> What is needed
Without any of the pictures, print every record below exactly.

> Dataset extract
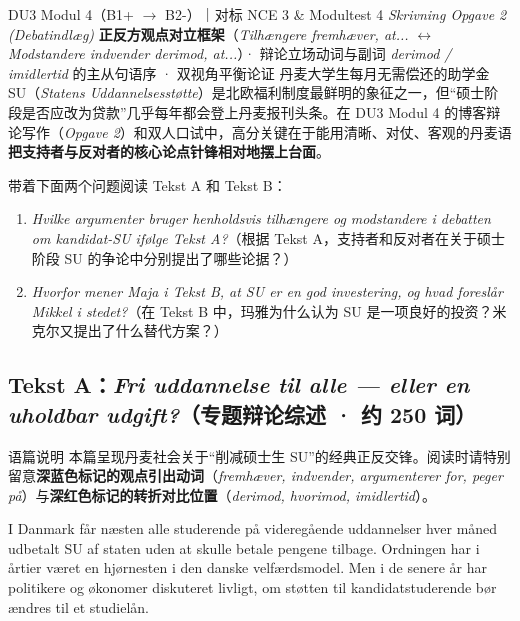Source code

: {DU3 Modul 4（B1+ $\rightarrow$ B2-）｜对标 NCE 3 \& Modultest 4 \textit{Skrivning Opgave 2 (Debatindlæg)}}
{\textbf{正反方观点对立框架}（\textit{Tilhængere fremhæver, at...} $\leftrightarrow$ \textit{Modstandere indvender derimod, at...}）· 辩论立场动词与副词 \textit{derimod / imidlertid} 的主从句语序 · 双视角平衡论证}
{丹麦大学生每月无需偿还的助学金 SU（\textit{Statens Uddannelsesstøtte}）是北欧福利制度最鲜明的象征之一，但“硕士阶段是否应改为贷款”几乎每年都会登上丹麦报刊头条。在 DU3 Modul 4 的博客辩论写作（\textit{Opgave 2}）和双人口试中，高分关键在于能用清晰、对仗、客观的丹麦语\textbf{把支持者与反对者的核心论点针锋相对地摆上台面}。}

\begin{foerduleaeser}
带着下面两个问题阅读 Tekst A 和 Tekst B：
\begin{enumerate}
  \item \textit{Hvilke argumenter bruger henholdsvis tilhængere og modstandere i debatten om kandidat-SU ifølge Tekst A?}（根据 Tekst A，支持者和反对者在关于硕士阶段 SU 的争论中分别提出了哪些论据？）
  \item \textit{Hvorfor mener Maja i Tekst B, at SU er en god investering, og hvad foreslår Mikkel i stedet?}（在 Tekst B 中，玛雅为什么认为 SU 是一项良好的投资？米克尔又提出了什么替代方案？）
\end{enumerate}
\end{foerduleaeser}


\subsection*{Tekst A：\textit{Fri uddannelse til alle --- eller en uholdbar udgift?}（专题辩论综述 · 约 250 词）}

\begin{tipbox}{语篇说明}
本篇呈现丹麦社会关于“削减硕士生 SU”的经典正反交锋。阅读时请特别留意\textbf{\color{NCDNavy}深蓝色标记的观点引出动词}（\textit{fremhæver, indvender, argumenterer for, peger på}）与\textbf{\color{NCDRed}深红色标记的转折对比位置}（\textit{derimod, hvorimod, imidlertid}）。
\end{tipbox}

I Danmark får næsten alle studerende på videregående uddannelser hver måned udbetalt SU af staten uden at skulle betale pengene tilbage. Ordningen har i årtier været en hjørnesten i den danske velfærdsmodel. Men i de senere år har politikere og økonomer diskuteret livligt, om støtten til kandidatstuderende bør ændres til et studielån.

> Task solution
Source code

: {DU3 Modul 4（B1+ $\rightarrow$ B2-）｜对标 NCE 3 \& Modultest 4 \textit{Skrivning Opgave 2 (Debatindlæg)}}
{\textbf{正反方观点对立框架}（\textit{Tilhængere fremhæver, at...} $\leftrightarrow$ \textit{Modstandere indvender derimod, at...}）· 辩论立场动词与副词 \textit{derimod / imidlertid} 的主从句语序 · 双视角平衡论证}
{丹麦大学生每月无需偿还的助学金 SU（\textit{Statens Uddannelsesstøtte}）是北欧福利制度最鲜明的象征之一，但“硕士阶段是否应改为贷款”几乎每年都会登上丹麦报刊头条。在 DU3 Modul 4 的博客辩论写作（\textit{Opgave 2}）和双人口试中，高分关键在于能用清晰、对仗、客观的丹麦语\textbf{把支持者与反对者的核心论点针锋相对地摆上台面}。}

\begin{foerduleaeser}
带着下面两个问题阅读 Tekst A 和 Tekst B：
\begin{enumerate}
  \item \textit{Hvilke argumenter bruger henholdsvis tilhængere og modstandere i debatten om kandidat-SU ifølge Tekst A?}（根据 Tekst A，支持者和反对者在关于硕士阶段 SU 的争论中分别提出了哪些论据？）
  \item \textit{Hvorfor mener Maja i Tekst B, at SU er en god investering, og hvad foreslår Mikkel i stedet?}（在 Tekst B 中，玛雅为什么认为 SU 是一项良好的投资？米克尔又提出了什么替代方案？）
\end{enumerate}
\end{foerduleaeser}


\subsection*{Tekst A：\textit{Fri uddannelse til alle --- eller en uholdbar udgift?}（专题辩论综述 · 约 250 词）}

\begin{tipbox}{语篇说明}
本篇呈现丹麦社会关于“削减硕士生 SU”的经典正反交锋。阅读时请特别留意\textbf{\color{NCDNavy}深蓝色标记的观点引出动词}（\textit{fremhæver, indvender, argumenterer for, peger på}）与\textbf{\color{NCDRed}深红色标记的转折对比位置}（\textit{derimod, hvorimod, imidlertid}）。
\end{tipbox}

I Danmark får næsten alle studerende på videregående uddannelser hver måned udbetalt SU af staten uden at skulle betale pengene tilbage. Ordningen har i årtier været en hjørnesten i den danske velfærdsmodel. Men i de senere år har politikere og økonomer diskuteret livligt, om støtten til kandidatstuderende bør ændres til et studielån.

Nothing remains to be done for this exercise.